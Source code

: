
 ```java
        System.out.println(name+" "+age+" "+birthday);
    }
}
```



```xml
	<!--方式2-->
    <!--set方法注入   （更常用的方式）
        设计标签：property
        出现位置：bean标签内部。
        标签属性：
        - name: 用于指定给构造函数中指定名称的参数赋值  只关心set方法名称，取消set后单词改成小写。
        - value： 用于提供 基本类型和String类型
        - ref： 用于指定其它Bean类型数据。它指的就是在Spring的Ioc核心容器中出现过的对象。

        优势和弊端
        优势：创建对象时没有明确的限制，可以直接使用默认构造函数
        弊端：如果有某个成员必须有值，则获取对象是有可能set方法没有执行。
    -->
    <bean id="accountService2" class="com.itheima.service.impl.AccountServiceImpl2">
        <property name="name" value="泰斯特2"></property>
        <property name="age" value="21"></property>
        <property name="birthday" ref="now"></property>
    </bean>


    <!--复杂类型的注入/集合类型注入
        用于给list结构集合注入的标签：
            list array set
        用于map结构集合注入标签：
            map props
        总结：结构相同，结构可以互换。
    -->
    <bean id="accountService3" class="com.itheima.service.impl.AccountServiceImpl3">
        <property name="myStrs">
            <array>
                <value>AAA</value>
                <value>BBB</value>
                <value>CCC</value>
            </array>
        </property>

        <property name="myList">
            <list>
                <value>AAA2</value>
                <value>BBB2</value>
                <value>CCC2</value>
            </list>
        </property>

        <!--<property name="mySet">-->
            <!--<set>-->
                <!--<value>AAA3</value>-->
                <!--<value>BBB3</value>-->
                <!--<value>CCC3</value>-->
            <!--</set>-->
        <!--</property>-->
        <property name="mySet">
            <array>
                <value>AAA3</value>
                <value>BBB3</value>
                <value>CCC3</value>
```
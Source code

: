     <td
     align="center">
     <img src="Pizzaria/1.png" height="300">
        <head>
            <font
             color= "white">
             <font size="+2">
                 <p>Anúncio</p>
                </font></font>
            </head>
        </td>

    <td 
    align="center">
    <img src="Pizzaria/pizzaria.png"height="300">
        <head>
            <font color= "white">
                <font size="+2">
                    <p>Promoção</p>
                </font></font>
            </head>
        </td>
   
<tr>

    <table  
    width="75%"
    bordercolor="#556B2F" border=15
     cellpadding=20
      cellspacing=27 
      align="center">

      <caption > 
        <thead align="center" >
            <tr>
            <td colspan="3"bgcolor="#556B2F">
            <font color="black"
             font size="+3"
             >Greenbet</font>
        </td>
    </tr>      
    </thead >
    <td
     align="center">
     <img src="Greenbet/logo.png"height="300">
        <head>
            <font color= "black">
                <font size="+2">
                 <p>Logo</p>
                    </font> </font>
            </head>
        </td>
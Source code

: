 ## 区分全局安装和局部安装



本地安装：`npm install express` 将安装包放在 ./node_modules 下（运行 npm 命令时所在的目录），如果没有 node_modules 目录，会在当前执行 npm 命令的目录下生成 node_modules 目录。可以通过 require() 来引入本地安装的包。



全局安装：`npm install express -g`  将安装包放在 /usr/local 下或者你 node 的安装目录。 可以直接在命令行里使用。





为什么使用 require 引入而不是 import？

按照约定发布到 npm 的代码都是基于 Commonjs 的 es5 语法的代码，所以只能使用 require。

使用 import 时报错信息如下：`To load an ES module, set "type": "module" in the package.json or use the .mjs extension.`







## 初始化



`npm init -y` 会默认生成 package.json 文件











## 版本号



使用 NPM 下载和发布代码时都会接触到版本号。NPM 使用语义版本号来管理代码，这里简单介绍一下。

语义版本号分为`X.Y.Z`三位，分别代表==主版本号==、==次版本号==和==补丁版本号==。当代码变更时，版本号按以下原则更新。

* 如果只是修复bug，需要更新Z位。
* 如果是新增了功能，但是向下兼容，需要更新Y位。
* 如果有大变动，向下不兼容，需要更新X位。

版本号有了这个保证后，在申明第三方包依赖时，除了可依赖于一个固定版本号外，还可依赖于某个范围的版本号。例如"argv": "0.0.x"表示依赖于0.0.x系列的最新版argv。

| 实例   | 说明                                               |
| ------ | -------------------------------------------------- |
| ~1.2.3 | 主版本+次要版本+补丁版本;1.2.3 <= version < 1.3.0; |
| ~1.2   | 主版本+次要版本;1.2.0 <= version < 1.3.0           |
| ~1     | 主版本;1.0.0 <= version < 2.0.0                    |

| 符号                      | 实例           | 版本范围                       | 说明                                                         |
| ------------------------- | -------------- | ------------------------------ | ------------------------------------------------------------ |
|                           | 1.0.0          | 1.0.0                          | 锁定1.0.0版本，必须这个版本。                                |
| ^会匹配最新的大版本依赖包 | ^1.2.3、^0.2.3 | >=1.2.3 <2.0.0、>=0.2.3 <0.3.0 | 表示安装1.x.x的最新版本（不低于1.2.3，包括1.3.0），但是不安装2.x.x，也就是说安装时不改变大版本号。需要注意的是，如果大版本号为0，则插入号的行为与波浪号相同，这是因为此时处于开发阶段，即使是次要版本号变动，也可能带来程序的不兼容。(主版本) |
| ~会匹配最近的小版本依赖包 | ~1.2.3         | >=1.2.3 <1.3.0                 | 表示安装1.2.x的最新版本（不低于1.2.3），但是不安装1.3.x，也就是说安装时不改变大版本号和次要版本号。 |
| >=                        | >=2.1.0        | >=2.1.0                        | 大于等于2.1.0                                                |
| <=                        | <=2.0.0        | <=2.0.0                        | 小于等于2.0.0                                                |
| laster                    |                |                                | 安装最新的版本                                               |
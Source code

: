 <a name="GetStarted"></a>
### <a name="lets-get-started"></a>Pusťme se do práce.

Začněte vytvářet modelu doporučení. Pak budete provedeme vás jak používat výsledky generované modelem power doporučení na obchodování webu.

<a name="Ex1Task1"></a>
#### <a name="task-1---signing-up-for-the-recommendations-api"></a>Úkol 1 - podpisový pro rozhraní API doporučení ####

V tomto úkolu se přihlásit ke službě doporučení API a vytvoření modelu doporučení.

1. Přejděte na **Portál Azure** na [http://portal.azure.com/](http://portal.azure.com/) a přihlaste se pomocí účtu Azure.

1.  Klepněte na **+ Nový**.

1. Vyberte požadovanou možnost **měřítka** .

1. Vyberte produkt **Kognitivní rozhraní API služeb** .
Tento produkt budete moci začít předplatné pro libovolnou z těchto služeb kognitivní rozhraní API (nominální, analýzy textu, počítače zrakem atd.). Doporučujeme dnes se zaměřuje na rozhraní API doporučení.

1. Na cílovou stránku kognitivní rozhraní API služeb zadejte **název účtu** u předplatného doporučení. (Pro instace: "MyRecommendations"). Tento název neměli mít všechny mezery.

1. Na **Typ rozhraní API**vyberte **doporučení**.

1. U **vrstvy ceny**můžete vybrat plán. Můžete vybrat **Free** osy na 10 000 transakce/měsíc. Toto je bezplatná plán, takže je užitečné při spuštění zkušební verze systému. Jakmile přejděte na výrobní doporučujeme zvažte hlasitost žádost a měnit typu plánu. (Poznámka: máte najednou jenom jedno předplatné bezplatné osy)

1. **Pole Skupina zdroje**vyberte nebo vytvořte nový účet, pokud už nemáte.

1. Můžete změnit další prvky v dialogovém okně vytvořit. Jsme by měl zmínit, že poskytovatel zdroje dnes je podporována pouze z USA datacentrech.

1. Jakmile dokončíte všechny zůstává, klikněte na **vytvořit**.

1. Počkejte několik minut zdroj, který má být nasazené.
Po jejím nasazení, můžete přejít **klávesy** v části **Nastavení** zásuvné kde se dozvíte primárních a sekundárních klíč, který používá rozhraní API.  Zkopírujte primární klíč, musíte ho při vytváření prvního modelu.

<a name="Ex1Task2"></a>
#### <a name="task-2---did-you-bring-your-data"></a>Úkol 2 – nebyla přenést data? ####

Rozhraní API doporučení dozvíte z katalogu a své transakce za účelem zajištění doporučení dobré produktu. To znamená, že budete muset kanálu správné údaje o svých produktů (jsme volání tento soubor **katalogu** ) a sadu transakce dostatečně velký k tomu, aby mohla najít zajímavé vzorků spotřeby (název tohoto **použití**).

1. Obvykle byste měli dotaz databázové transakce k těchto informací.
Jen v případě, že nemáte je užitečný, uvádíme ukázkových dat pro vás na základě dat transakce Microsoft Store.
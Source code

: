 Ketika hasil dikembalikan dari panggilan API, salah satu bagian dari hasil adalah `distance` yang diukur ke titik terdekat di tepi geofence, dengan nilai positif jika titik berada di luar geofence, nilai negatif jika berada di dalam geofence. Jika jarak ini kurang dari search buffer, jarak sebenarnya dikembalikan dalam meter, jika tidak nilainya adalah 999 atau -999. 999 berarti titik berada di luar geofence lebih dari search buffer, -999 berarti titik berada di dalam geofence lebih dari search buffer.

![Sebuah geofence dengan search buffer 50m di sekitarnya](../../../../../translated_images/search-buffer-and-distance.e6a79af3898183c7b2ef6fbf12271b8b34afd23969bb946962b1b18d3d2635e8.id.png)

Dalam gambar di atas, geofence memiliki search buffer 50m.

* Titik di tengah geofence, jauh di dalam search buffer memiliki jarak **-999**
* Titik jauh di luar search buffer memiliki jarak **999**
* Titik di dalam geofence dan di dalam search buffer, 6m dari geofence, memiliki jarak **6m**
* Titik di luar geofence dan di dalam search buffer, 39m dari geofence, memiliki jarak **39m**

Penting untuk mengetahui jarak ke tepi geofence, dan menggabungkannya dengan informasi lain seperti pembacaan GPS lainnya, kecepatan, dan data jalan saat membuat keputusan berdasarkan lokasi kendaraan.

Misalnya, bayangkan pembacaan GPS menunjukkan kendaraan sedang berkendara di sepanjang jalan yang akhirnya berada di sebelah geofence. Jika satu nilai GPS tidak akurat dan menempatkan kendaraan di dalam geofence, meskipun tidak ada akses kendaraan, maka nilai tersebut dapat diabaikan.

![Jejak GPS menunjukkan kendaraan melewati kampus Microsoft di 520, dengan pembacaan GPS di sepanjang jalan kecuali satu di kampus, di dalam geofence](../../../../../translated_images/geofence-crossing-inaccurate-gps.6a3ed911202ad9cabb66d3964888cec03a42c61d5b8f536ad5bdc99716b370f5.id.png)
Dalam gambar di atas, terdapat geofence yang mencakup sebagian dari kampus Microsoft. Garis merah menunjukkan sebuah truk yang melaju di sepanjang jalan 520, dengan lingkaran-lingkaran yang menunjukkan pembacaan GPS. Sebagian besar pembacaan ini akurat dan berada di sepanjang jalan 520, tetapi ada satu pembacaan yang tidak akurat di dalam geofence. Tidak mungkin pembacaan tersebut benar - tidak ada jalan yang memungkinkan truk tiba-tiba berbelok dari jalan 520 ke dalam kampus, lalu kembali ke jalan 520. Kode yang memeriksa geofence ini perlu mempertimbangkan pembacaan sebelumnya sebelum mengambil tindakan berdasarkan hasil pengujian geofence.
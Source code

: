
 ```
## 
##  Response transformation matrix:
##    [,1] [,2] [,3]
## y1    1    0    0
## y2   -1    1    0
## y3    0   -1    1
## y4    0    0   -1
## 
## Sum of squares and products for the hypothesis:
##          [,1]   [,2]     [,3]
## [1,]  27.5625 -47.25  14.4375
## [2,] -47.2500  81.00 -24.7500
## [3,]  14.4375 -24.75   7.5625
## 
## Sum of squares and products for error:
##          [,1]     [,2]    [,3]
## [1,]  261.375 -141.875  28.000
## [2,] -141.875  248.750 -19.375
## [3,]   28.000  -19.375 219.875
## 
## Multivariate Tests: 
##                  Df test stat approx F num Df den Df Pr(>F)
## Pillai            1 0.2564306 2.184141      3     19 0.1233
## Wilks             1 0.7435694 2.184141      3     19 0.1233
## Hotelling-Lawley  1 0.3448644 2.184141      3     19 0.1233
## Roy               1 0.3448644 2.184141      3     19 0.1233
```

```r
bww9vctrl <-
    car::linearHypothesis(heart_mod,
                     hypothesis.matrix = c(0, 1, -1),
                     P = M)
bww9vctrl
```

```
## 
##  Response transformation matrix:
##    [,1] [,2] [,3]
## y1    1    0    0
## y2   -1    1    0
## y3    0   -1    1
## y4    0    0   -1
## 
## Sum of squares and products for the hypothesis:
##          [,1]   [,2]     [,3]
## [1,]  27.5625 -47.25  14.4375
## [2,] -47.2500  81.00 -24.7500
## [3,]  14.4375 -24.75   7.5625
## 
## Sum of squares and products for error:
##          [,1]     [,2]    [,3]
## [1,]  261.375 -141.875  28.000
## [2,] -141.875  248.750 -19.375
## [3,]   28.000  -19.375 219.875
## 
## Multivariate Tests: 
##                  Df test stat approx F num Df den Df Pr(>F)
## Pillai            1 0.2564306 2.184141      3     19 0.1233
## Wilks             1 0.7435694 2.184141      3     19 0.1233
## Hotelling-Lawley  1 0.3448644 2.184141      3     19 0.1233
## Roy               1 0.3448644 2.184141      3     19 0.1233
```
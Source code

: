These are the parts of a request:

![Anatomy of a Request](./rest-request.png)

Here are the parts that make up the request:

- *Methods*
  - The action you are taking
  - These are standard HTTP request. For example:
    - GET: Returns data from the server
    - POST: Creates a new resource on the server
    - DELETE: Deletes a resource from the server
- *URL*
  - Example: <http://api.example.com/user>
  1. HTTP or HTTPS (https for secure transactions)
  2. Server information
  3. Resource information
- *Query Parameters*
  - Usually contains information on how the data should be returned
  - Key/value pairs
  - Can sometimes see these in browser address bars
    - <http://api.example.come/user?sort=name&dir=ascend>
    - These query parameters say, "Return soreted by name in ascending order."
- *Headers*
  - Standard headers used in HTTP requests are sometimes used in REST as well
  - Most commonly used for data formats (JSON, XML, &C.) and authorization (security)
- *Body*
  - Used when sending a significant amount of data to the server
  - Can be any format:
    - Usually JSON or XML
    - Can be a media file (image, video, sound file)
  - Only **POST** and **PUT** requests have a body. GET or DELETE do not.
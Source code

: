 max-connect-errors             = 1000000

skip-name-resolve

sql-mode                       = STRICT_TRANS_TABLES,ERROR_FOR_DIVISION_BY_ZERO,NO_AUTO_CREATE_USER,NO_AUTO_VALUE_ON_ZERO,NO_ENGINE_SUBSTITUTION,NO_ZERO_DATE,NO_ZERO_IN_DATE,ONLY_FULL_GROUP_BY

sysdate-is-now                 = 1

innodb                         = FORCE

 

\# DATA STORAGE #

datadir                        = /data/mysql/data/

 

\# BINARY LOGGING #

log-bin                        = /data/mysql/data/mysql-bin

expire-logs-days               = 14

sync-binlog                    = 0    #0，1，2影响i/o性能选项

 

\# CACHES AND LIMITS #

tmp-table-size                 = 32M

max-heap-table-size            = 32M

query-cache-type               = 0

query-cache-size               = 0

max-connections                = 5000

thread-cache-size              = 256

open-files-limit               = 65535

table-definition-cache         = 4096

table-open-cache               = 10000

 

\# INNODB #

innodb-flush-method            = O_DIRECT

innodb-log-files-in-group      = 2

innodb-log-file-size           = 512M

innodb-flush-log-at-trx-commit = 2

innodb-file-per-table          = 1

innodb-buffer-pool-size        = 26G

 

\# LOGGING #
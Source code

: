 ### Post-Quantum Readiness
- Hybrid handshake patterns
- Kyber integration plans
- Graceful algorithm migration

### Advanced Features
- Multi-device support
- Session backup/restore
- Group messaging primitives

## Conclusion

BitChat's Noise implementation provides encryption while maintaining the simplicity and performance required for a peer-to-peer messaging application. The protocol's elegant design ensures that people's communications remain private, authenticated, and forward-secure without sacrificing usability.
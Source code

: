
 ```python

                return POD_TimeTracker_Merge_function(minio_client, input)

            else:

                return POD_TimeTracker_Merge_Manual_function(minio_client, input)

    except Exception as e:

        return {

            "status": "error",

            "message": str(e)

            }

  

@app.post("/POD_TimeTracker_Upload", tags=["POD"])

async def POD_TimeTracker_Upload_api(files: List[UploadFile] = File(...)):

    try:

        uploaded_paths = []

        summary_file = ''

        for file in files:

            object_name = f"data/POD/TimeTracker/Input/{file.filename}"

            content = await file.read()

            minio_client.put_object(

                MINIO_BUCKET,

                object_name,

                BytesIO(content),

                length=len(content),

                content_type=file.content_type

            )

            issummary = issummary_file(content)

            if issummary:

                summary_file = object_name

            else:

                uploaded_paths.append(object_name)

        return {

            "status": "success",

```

----------

What you need to do => The lines you need are those containing "zdroje"; find them in the records and copy them.

Response =>
1. **Pole Skupina zdroje**vyberte nebo vytvořte nový účet, pokud už nemáte.
1. Můžete změnit další prvky v dialogovém okně vytvořit. Jsme by měl zmínit, že poskytovatel zdroje dnes je podporována pouze z USA datacentrech.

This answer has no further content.